Thain joined Merrill in November to turn around a company that had been rocked by massive write-downs of complex debt securities. But so far this year, the company has racked up more than $7 billion of net losses for common shareholders, as bad investment and business decisions made under ousted former chief executive Stanley O’Neal have haunted Thain.
“They’re moving in the right direction but Merrill still has significant challenges, including material exposure to collateralized debt obligations,” said Chris Armbruster, an analyst at Al Frank Asset Management, which holds 24,000 Merrill shares. “We like the company, but it’s going to be a tough go.”
Merrill’s shares fell $1.83, or 6 percent, to $28.90 in after-hours trading.
Merrill’s shares had risen $2.73, or 9.8 percent, during the day after JPMorgan Chase & Co posted better-than-expected second-quarter earnings and triggered a broader financial rally. But Merrill’s losses may dampen optimism in the financial sector, a day before Citigroup Inc posts results.
Merrill said it is in discussions to sell a controlling stake in its Financial Data Services Inc unit, which provides mutual fund administrative services and retail banking products, to an undisclosed party in a transaction valuing the unit at more than $3.5 billion.
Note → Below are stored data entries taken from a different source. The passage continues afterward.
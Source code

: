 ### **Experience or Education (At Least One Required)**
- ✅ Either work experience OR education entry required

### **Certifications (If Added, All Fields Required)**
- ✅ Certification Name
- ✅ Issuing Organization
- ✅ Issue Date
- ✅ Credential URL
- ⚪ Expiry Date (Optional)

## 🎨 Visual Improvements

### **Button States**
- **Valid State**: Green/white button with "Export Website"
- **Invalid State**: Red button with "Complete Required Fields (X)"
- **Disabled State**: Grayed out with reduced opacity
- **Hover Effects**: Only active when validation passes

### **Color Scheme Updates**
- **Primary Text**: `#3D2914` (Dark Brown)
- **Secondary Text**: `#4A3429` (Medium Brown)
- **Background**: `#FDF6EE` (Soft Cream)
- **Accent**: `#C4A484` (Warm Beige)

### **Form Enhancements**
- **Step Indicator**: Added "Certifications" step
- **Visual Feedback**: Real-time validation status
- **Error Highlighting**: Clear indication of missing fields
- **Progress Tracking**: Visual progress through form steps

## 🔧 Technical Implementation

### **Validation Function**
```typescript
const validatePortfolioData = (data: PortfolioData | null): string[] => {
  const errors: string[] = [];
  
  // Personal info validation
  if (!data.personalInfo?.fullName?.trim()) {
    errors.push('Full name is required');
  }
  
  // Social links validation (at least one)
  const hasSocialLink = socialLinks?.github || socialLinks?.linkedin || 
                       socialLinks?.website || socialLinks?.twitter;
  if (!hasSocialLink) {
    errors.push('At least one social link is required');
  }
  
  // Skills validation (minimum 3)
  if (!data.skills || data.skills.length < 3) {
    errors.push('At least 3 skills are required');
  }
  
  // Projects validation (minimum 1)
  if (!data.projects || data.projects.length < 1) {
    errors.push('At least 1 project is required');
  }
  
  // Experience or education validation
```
The unit is part of Merrill’s brokerage business.
It also said it has completed and is helping finance the long-expected sale of its 20 percent stake in Bloomberg LP, the news and financial data company, to Bloomberg Inc for $4.43 billion.
The quarterly loss applicable to common stockholders was $4.89 billion, or $4.97 per share, after a profit of $2.07 billion, or $2.24 per share, a year earlier.
Excluding restructuring charges, Merrill lost $4.42 per share, far more than the $1.94 per share loss that analysts on average expected, according to Reuters Estimates.
Merrill recorded $9.4 billion of write-downs from exposure to CDOs, residential mortgages, bond insurers and other investments.
It has written down about $40 billion since the credit crisis began a year ago, leading to net losses exceeding $19.2 billion.
Moody’s Investors Service downgraded Merrill’s long-term debt rating one notch to “A2,” its sixth highest investment grade, and in line with Standard & Poor’s equivalent rating.
Peter Nerby, an analyst at Moody’s, wrote, “Management’s options to sell assets or raise more common equity to offset unexpected losses are now reduced given the difficult industry and capital markets environment.”
Thain, in a conference call with reporters, said that a further downgrade to the bank from either ratings agency would force Merrill Lynch to post significantly more collateral on its trades.
In a conference call with investors last month, Thain said Merrill Lynch would consider selling its 49.8 percent stake in fund manager BlackRock Inc. On Thursday, Thain told reporters that Merrill decided not to sell the stake because it was a “strategic relationship and an asset we wanted to keep.” Merrill brokers distribute BlackRock funds.
Results included losses of $3.5 billion from exposure to CDOs, $2.9 billion related to hedges, $1.7 billion from an investment portfolio of the company’s U.S. banks, and $1.3 billion from residential mortgages.
Merrill said it has reduced staffing by about 4,200 this year, leaving it with about 60,000 full-time employees at the end of June. Thain said he had not made any decisions regarding future layoffs.
Thain said the company has a Tier-1 capital ratio, which measures its ability to cover losses, of about 9.5 percent, well above regulatory minimums.
Analysts expect Citigroup, which has taken more than $46 billion of write-downs and credit losses since the credit crisis began, to report a second-quarter loss well in excess of $3 billion when it releases results on Friday.
Geller & Company and Private equity firm Quadrangle Group LLC advised Bloomberg Inc in that company’s transaction with Merrill.